(Saved entries)
○ ○ ○ ○ ○ ○ ○

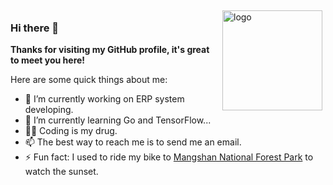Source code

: <img src="https://github-readme-stats.vercel.app/api?username=haroldduan&show_icons=true" alt="logo" height="160" align="right" style="margin: 5px; margin-bottom: 20px;" />

### Hi there 👋

**Thanks for visiting my GitHub profile, it's great to meet you here!** 

Here are some quick things about me:

- 🔭 I’m currently working on ERP system developing.
- 🌱 I’m currently learning Go and TensorFlow...
- 🧑‍💻 Coding is my drug.
- 📫 The best way to reach me is to send me an email.
- ⚡ Fun fact: I used to ride my bike to [Mangshan National Forest Park](https://www.amap.com/place/B000A08856) to watch the sunset.

<!--
**haroldduan/haroldduan** is a ✨ _special_ ✨ repository because its `README.md` (this file) appears on your GitHub profile.

Here are some ideas to get you started:

- 🔭 I’m currently working on ...
- 🌱 I’m currently learning ...
- 👯 I’m looking to collaborate on ...
- 🤔 I’m looking for help with ...
- 💬 Ask me about ...
- 📫 How to reach me: ...
- 😄 Pronouns: ...
- ⚡ Fun fact: ...
-->
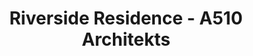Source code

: ---
title: 'Riverside Residence - A510 Architekts'
description: 'Riverside Residence - A510 Architekts'

layout: project
permalink: /projects/:path
image: /images/projects/riverside-residence/riverside-residence-01_1600w.jpg


weight: 39

name: Riverside Residence

type: Residential
area: 300 m2
location: Moscow
year: 2021
---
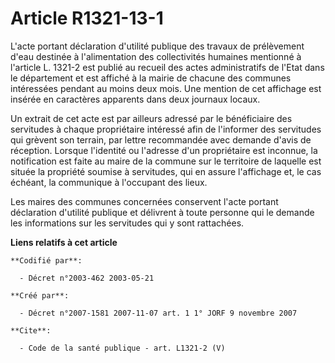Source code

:# Article R1321-13-1

L'acte portant déclaration d'utilité publique des travaux de prélèvement d'eau destinée à l'alimentation des collectivités
humaines mentionné à l'article L. 1321-2 est publié au recueil des actes administratifs de l'Etat dans le département et est
affiché à la mairie de chacune des communes intéressées pendant au moins deux mois. Une mention de cet affichage est insérée
en caractères apparents dans deux journaux locaux. 

Un extrait de cet acte est par ailleurs adressé par le bénéficiaire des servitudes à chaque propriétaire intéressé afin de
l'informer des servitudes qui grèvent son terrain, par lettre recommandée avec demande d'avis de réception. Lorsque
l'identité ou l'adresse d'un propriétaire est inconnue, la notification est faite au maire de la commune sur le territoire de
laquelle est située la propriété soumise à servitudes, qui en assure l'affichage et, le cas échéant, la communique à
l'occupant des lieux. 

Les maires des communes concernées conservent l'acte portant déclaration d'utilité publique et délivrent à toute personne qui
le demande les informations sur les servitudes qui y sont rattachées.

**Liens relatifs à cet article**

	**Codifié par**:

	  - Décret n°2003-462 2003-05-21

	**Créé par**:

	  - Décret n°2007-1581 2007-11-07 art. 1 1° JORF 9 novembre 2007

	**Cite**:

	  - Code de la santé publique - art. L1321-2 (V)
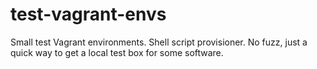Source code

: test-vagrant-envs
=================

Small test Vagrant environments. 
Shell script provisioner. No fuzz, just a quick way to get a local test box for some software.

○ ○ ○ ○ ○ ○ ○

Lines wanted from the entries above: the one with "your GitHub profile.", the one with "en caractères apparents", and all lines between. Please copy them exactly, without the pictures and without anything else.

**REPLY:**
**haroldduan/haroldduan** is a ✨ _special_ ✨ repository because its `README.md` (this file) appears on your GitHub profile.

Here are some ideas to get you started:

- 🔭 I’m currently working on ...
- 🌱 I’m currently learning ...
- 👯 I’m looking to collaborate on ...
- 🤔 I’m looking for help with ...
- 💬 Ask me about ...
- 📫 How to reach me: ...
- 😄 Pronouns: ...
- ⚡ Fun fact: ...
-->
Source code

: ---
title: 'Riverside Residence - A510 Architekts'
description: 'Riverside Residence - A510 Architekts'

layout: project
permalink: /projects/:path
image: /images/projects/riverside-residence/riverside-residence-01_1600w.jpg


weight: 39

name: Riverside Residence

type: Residential
area: 300 m2
location: Moscow
year: 2021
---
Source code

:# Article R1321-13-1

L'acte portant déclaration d'utilité publique des travaux de prélèvement d'eau destinée à l'alimentation des collectivités
humaines mentionné à l'article L. 1321-2 est publié au recueil des actes administratifs de l'Etat dans le département et est
affiché à la mairie de chacune des communes intéressées pendant au moins deux mois. Une mention de cet affichage est insérée
en caractères apparents dans deux journaux locaux. 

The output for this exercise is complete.